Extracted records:
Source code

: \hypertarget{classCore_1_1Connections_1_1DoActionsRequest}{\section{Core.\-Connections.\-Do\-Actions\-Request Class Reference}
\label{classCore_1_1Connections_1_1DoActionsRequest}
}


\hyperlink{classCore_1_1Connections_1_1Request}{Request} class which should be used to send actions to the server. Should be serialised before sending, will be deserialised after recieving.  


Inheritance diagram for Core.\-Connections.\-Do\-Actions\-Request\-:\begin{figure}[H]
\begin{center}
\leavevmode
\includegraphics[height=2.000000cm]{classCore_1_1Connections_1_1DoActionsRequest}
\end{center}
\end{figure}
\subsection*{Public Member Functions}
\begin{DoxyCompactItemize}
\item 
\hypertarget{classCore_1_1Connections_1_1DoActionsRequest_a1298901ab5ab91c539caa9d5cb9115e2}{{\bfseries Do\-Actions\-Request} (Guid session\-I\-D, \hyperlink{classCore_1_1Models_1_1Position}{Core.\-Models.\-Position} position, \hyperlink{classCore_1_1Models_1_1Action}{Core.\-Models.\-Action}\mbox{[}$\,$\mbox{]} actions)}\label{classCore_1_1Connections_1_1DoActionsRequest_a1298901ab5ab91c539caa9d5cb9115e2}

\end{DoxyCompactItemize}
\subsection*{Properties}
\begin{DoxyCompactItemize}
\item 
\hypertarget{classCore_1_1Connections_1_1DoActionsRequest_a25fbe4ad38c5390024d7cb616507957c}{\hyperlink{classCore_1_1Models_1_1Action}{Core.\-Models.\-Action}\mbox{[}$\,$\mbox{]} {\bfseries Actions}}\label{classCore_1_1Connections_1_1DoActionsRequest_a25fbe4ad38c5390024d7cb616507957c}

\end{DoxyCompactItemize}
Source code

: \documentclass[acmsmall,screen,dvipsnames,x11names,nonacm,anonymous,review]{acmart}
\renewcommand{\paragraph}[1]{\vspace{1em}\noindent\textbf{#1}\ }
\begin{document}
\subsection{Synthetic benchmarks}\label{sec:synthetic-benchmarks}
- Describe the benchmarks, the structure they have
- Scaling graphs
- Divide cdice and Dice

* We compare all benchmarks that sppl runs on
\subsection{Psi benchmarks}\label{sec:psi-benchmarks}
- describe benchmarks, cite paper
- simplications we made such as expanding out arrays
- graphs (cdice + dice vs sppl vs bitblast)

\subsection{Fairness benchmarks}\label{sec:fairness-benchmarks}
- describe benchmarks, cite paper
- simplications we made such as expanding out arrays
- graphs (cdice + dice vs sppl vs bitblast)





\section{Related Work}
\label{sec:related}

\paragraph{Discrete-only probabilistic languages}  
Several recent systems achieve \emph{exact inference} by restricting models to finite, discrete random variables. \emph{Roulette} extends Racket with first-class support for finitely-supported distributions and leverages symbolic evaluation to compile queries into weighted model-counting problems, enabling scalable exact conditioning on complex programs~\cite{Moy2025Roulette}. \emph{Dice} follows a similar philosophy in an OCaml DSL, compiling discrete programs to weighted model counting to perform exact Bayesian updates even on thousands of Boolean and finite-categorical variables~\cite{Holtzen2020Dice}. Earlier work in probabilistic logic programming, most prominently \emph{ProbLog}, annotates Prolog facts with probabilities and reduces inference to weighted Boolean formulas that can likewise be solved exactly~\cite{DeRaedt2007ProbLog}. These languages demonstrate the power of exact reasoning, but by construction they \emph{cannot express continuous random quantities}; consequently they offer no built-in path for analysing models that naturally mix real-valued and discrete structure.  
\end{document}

EXERCISE DIRECTIONS: Please report every line of the records above that contains the word "mbox".

REPLY TO THE EXERCISE:
\hypertarget{classCore_1_1Connections_1_1DoActionsRequest_a1298901ab5ab91c539caa9d5cb9115e2}{{\bfseries Do\-Actions\-Request} (Guid session\-I\-D, \hyperlink{classCore_1_1Models_1_1Position}{Core.\-Models.\-Position} position, \hyperlink{classCore_1_1Models_1_1Action}{Core.\-Models.\-Action}\mbox{[}$\,$\mbox{]} actions)}\label{classCore_1_1Connections_1_1DoActionsRequest_a1298901ab5ab91c539caa9d5cb9115e2}
\hypertarget{classCore_1_1Connections_1_1DoActionsRequest_a25fbe4ad38c5390024d7cb616507957c}{\hyperlink{classCore_1_1Models_1_1Action}{Core.\-Models.\-Action}\mbox{[}$\,$\mbox{]} {\bfseries Actions}}\label{classCore_1_1Connections_1_1DoActionsRequest_a25fbe4ad38c5390024d7cb616507957c}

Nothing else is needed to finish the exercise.